British chamber music ensemble

Chamber Domaine is a British chamber music ensemble. The ensemble gave its highly praised South Bank and Wigmore Hall debuts in 1999 and since then has performed at leading festivals and concert series in the United Kingdom, Europe and North America.

Chamber Domaine focuses on instrumental chamber music and song with programmes that range from the Baroque through to Contemporary; chamber ensemble through to chamber orchestra. They frequently give world and UK premieres by leading composers and have worked with Judith Bingham at the City of London Festival, Piers Hellawell at the Cheltenham International Festival and Arvo Pärt at the Edinburgh Festival.

The ensemble has a residency at Gresham College where their current lecture recital series explores Haydn in London. They have also had residencies at the Victoria and Albert Museum, the Imperial War Museum, London and the Arnold Schoenberg Centre, Vienna.

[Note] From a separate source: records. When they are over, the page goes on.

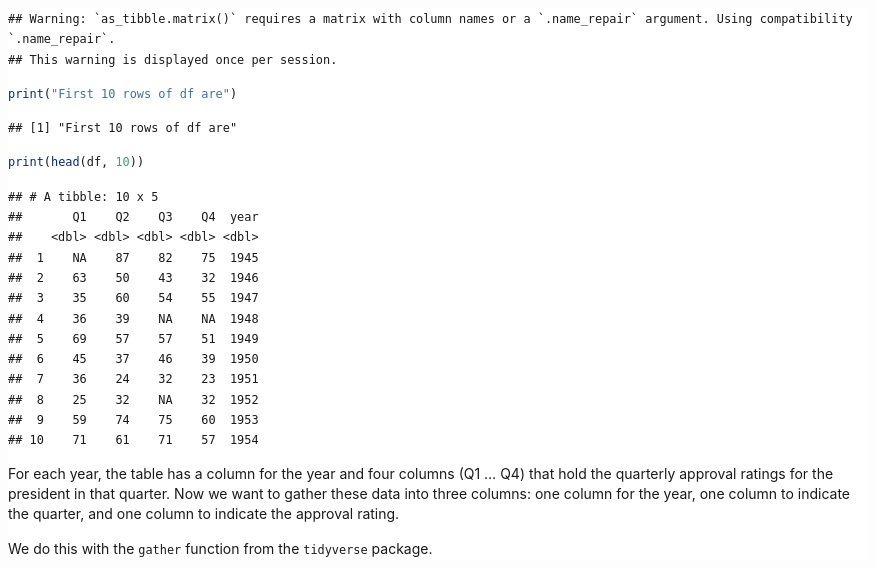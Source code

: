     ## Warning: `as_tibble.matrix()` requires a matrix with column names or a `.name_repair` argument. Using compatibility `.name_repair`.
    ## This warning is displayed once per session.

``` r
print("First 10 rows of df are")
```

    ## [1] "First 10 rows of df are"

``` r
print(head(df, 10))
```

    ## # A tibble: 10 x 5
    ##       Q1    Q2    Q3    Q4  year
    ##    <dbl> <dbl> <dbl> <dbl> <dbl>
    ##  1    NA    87    82    75  1945
    ##  2    63    50    43    32  1946
    ##  3    35    60    54    55  1947
    ##  4    36    39    NA    NA  1948
    ##  5    69    57    57    51  1949
    ##  6    45    37    46    39  1950
    ##  7    36    24    32    23  1951
    ##  8    25    32    NA    32  1952
    ##  9    59    74    75    60  1953
    ## 10    71    61    71    57  1954

For each year, the table has a column for the year and four columns (Q1
… Q4) that hold the quarterly approval ratings for the president in
that quarter. Now we want to gather these data into three columns: one
column for the year, one column to indicate the quarter, and one column
to indicate the approval rating.

We do this with the `gather` function from the `tidyverse` package.
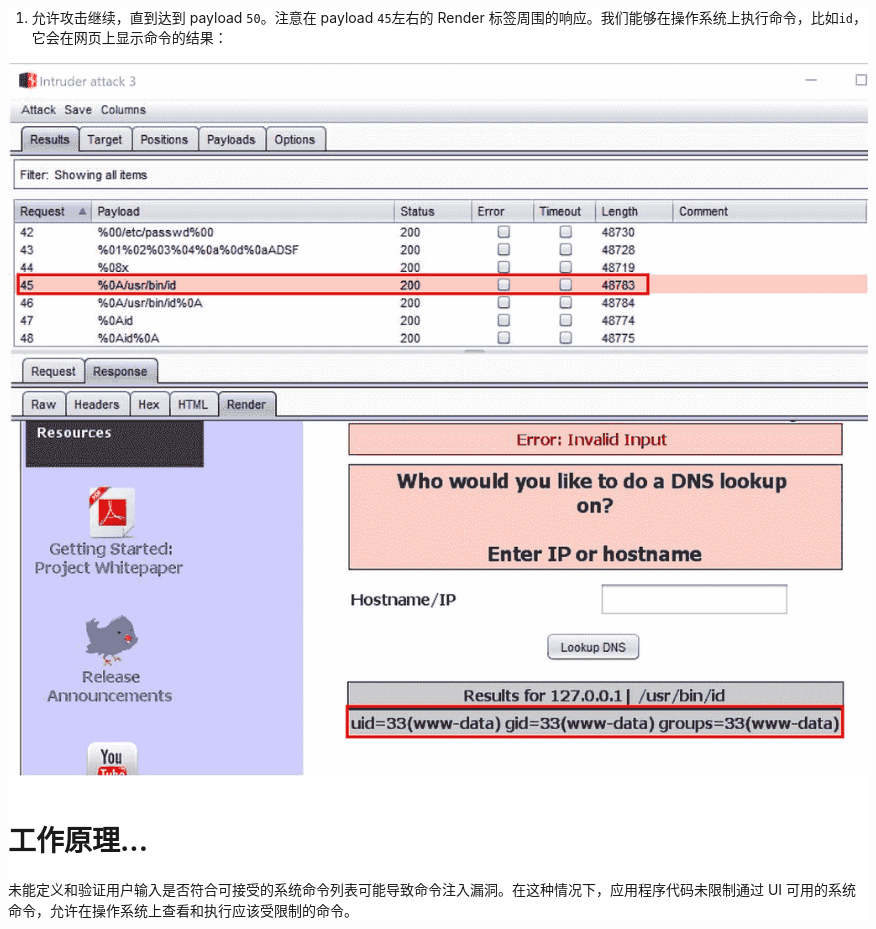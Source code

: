 1.  允许攻击继续，直到达到 payload `50`。注意在 payload `45`左右的 Render 标签周围的响应。我们能够在操作系统上执行命令，比如`id`，它会在网页上显示命令的结果：

![](img/00314.jpeg)

# 工作原理...

未能定义和验证用户输入是否符合可接受的系统命令列表可能导致命令注入漏洞。在这种情况下，应用程序代码未限制通过 UI 可用的系统命令，允许在操作系统上查看和执行应该受限制的命令。
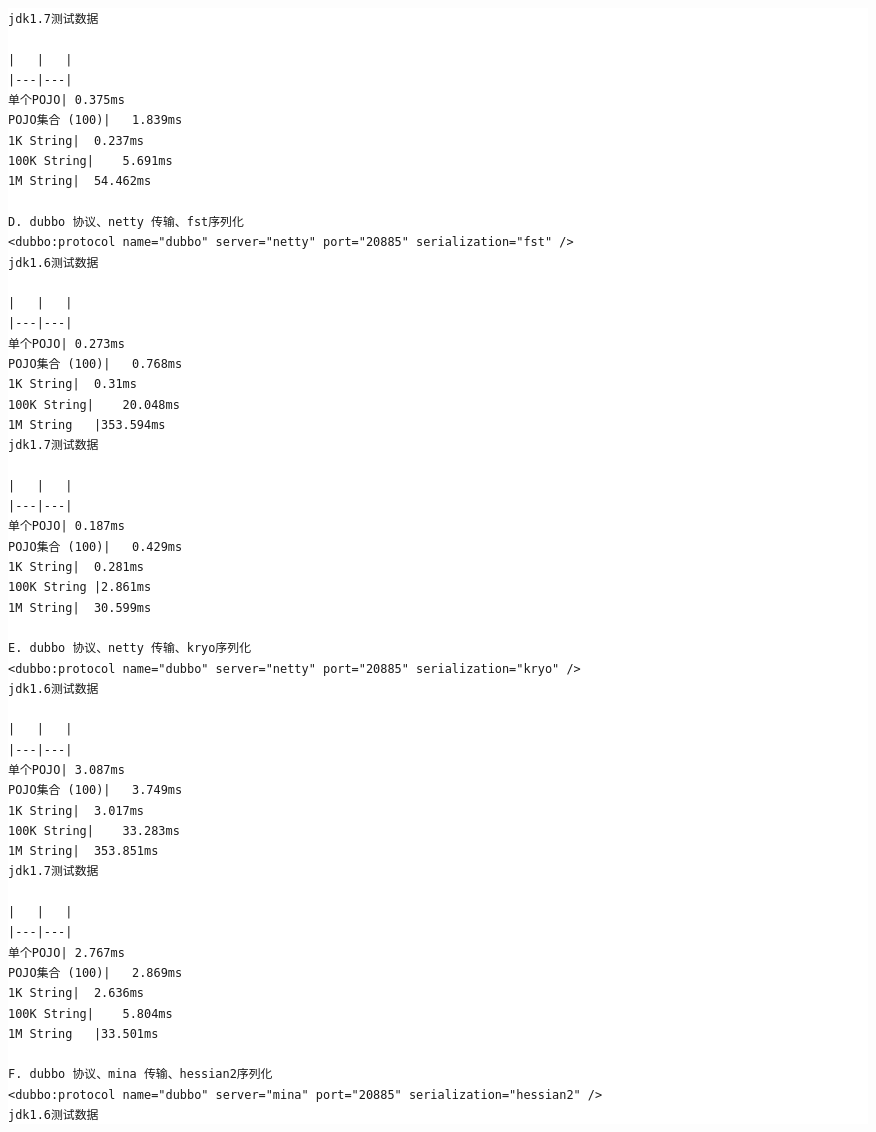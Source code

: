     jdk1.7测试数据
    
    |   |   |
    |---|---|
    单个POJO|	0.375ms
    POJO集合 (100)|	1.839ms
    1K String|	0.237ms
    100K String|	5.691ms
    1M String|	54.462ms
    
    D. dubbo 协议、netty 传输、fst序列化
    <dubbo:protocol name="dubbo" server="netty" port="20885" serialization="fst" />
    jdk1.6测试数据
    
    |   |   |
    |---|---|
    单个POJO|	0.273ms
    POJO集合 (100)|	0.768ms
    1K String|	0.31ms
    100K String|	20.048ms
    1M String	|353.594ms
    jdk1.7测试数据
    
    |   |   |
    |---|---|
    单个POJO|	0.187ms
    POJO集合 (100)|	0.429ms
    1K String|	0.281ms
    100K String	|2.861ms
    1M String|	30.599ms
    
    E. dubbo 协议、netty 传输、kryo序列化
    <dubbo:protocol name="dubbo" server="netty" port="20885" serialization="kryo" />
    jdk1.6测试数据
    
    |   |   |
    |---|---|
    单个POJO|	3.087ms
    POJO集合 (100)|	3.749ms
    1K String|	3.017ms
    100K String|	33.283ms
    1M String|	353.851ms
    jdk1.7测试数据
    
    |   |   |
    |---|---|
    单个POJO|	2.767ms
    POJO集合 (100)|	2.869ms
    1K String|	2.636ms
    100K String|	5.804ms
    1M String	|33.501ms
    
    F. dubbo 协议、mina 传输、hessian2序列化
    <dubbo:protocol name="dubbo" server="mina" port="20885" serialization="hessian2" />
    jdk1.6测试数据
    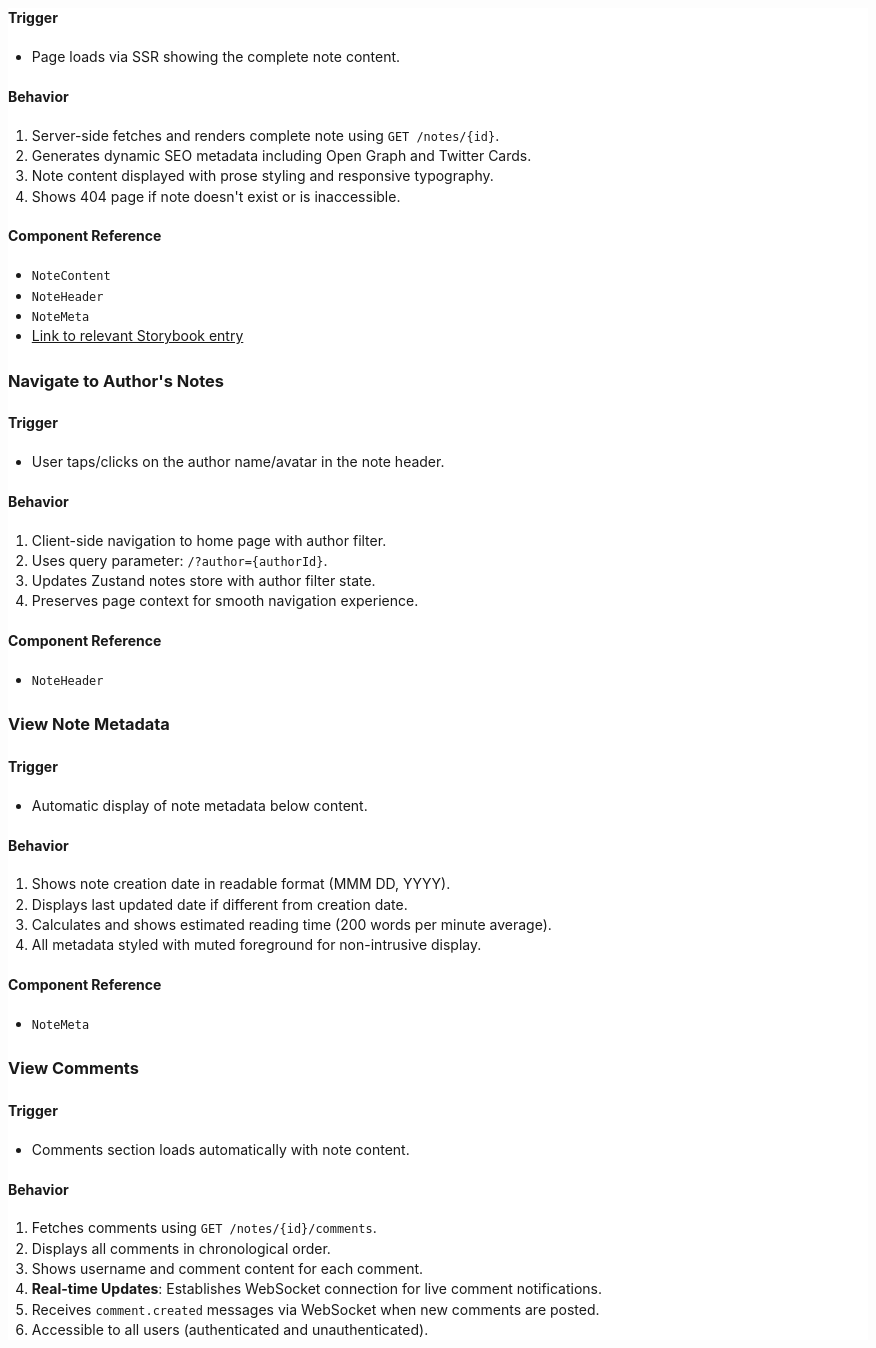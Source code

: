 #### Trigger
- Page loads via SSR showing the complete note content.

#### Behavior
1. Server-side fetches and renders complete note using `GET /notes/{id}`.
2. Generates dynamic SEO metadata including Open Graph and Twitter Cards.
3. Note content displayed with prose styling and responsive typography.
4. Shows 404 page if note doesn't exist or is inaccessible.

#### Component Reference
- `NoteContent`
- `NoteHeader` 
- `NoteMeta`
- [Link to relevant Storybook entry](https://localhost:6006/?path=/story/components-notecontent)

### Navigate to Author's Notes

#### Trigger
- User taps/clicks on the author name/avatar in the note header.

#### Behavior
1. Client-side navigation to home page with author filter.
2. Uses query parameter: `/?author={authorId}`.
3. Updates Zustand notes store with author filter state.
4. Preserves page context for smooth navigation experience.

#### Component Reference
- `NoteHeader`

### View Note Metadata

#### Trigger
- Automatic display of note metadata below content.

#### Behavior
1. Shows note creation date in readable format (MMM DD, YYYY).
2. Displays last updated date if different from creation date.
3. Calculates and shows estimated reading time (200 words per minute average).
4. All metadata styled with muted foreground for non-intrusive display.

#### Component Reference
- `NoteMeta`

### View Comments

#### Trigger
- Comments section loads automatically with note content.

#### Behavior
1. Fetches comments using `GET /notes/{id}/comments`.
2. Displays all comments in chronological order.
3. Shows username and comment content for each comment.
4. **Real-time Updates**: Establishes WebSocket connection for live comment notifications.
5. Receives `comment.created` messages via WebSocket when new comments are posted.
6. Accessible to all users (authenticated and unauthenticated).
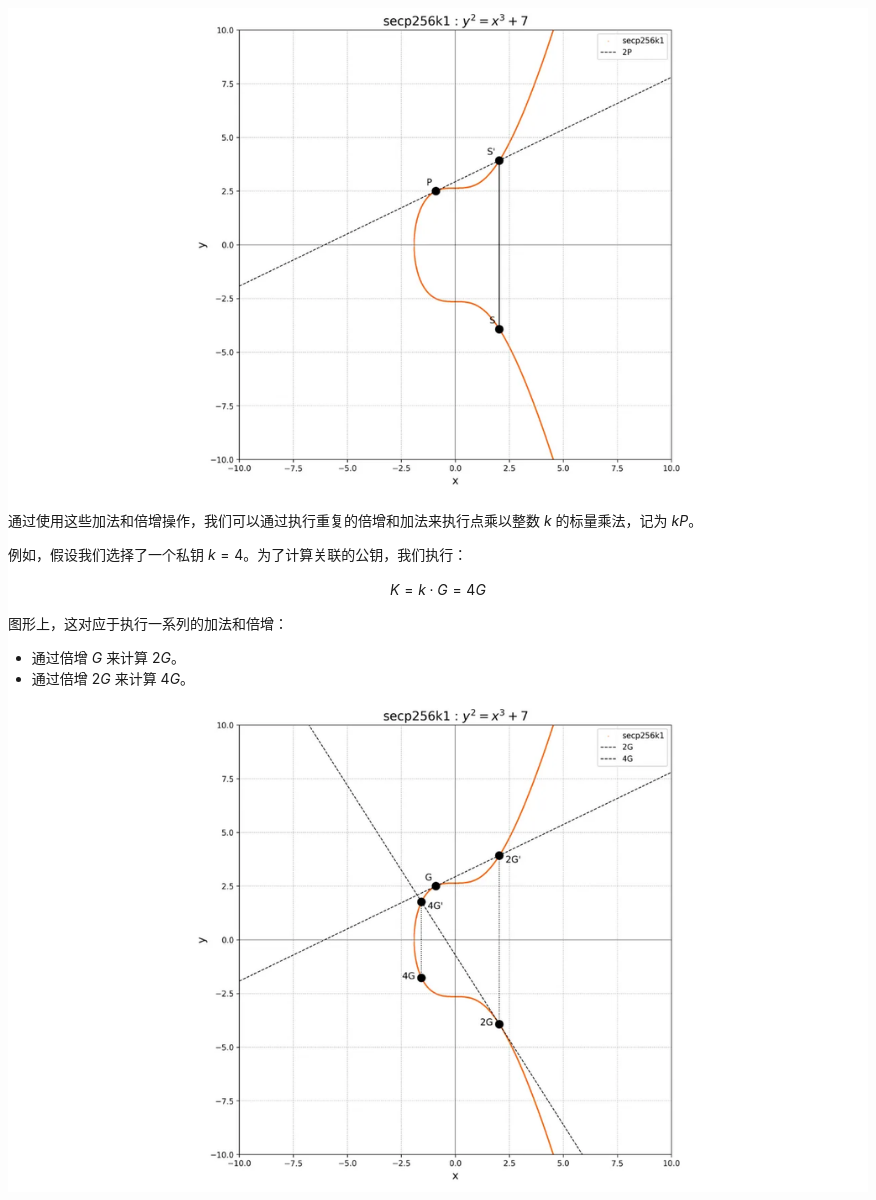 ![CYP201](assets/fr/020.webp)

通过使用这些加法和倍增操作，我们可以通过执行重复的倍增和加法来执行点乘以整数 $k$ 的标量乘法，记为 $kP$。

例如，假设我们选择了一个私钥 $k = 4$。为了计算关联的公钥，我们执行：

$$
K = k \cdot G = 4G
$$

图形上，这对应于执行一系列的加法和倍增：

- 通过倍增 $G$ 来计算 $2G$。
- 通过倍增 $2G$ 来计算 $4G$。

![CYP201](assets/fr/021.webp)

The ensemble has an education programme and works regularly with the Wigmore Hall Education and Community department. They have an ongoing project Music of Our Time which links art, poetry, architecture and music from the 20th Century in workshops and concerts, notably with the actress Helen Lederer and the composer David Horne.

==Reviews==
- BBC Radio 3: “the most innovative ensemble in Britain today”
- The Times: “Chamber Domaine brilliantly demonstrated the thrill of young players successfully climbing Mount Everest… with exhilarating bravery and expressive force”
- Classic FM, regarding their recent CD release, Gorecki: Life Journey: "…it’s a fascinating, beautifully chosen programme which shows Gorecki's stylistic journey from avant-garde, sparse astringency, to his less dissonant, more softly expressive later style. Across the board, Chamber Domaine's performances are precise of attack and brilliant of tone, with a soulfulness that cuts to the heart of even the steelier sounding works."